» About this exercise
Give again every line from the one with "When a marker" through the last line of the data, exactly, and leave out the lines before it.

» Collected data

*** Block opens ***

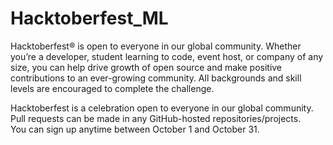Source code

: # Hacktoberfest_ML

Hacktoberfest® is open to everyone in our global community. Whether you’re a developer, student learning to code, event host, or company of any size, you can help drive growth of open source and make positive contributions to an ever-growing community. All backgrounds and skill levels are encouraged to complete the challenge.  

Hacktoberfest is a celebration open to everyone in our global community.  
Pull requests can be made in any GitHub-hosted repositories/projects.  
You can sign up anytime between October 1 and October 31.  
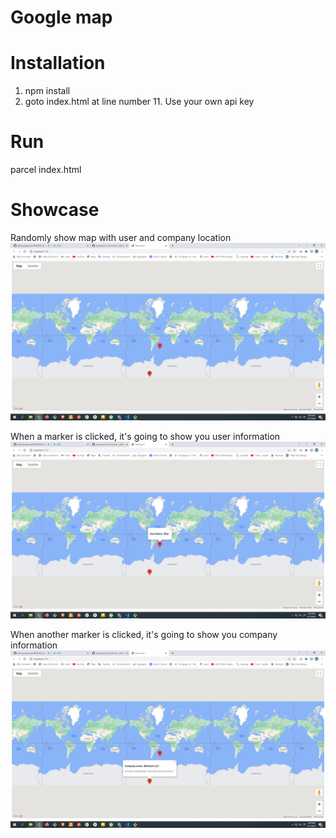 # Google map

# Installation

1. npm install
2. goto index.html at line number 11. Use your own api key

# Run

parcel index.html

# Showcase

Randomly show map with user and company location
![Image 1](map-1.png)

When a marker is clicked, it's going to show you user information 
![Image 2](map-2.png)

When another marker is clicked, it's going to show you company information
![Image 3](map-3.png)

*** Block closes ***

» Result of the task
When a marker is clicked, it's going to show you user information 
![Image 2](map-2.png)

When another marker is clicked, it's going to show you company information
![Image 3](map-3.png)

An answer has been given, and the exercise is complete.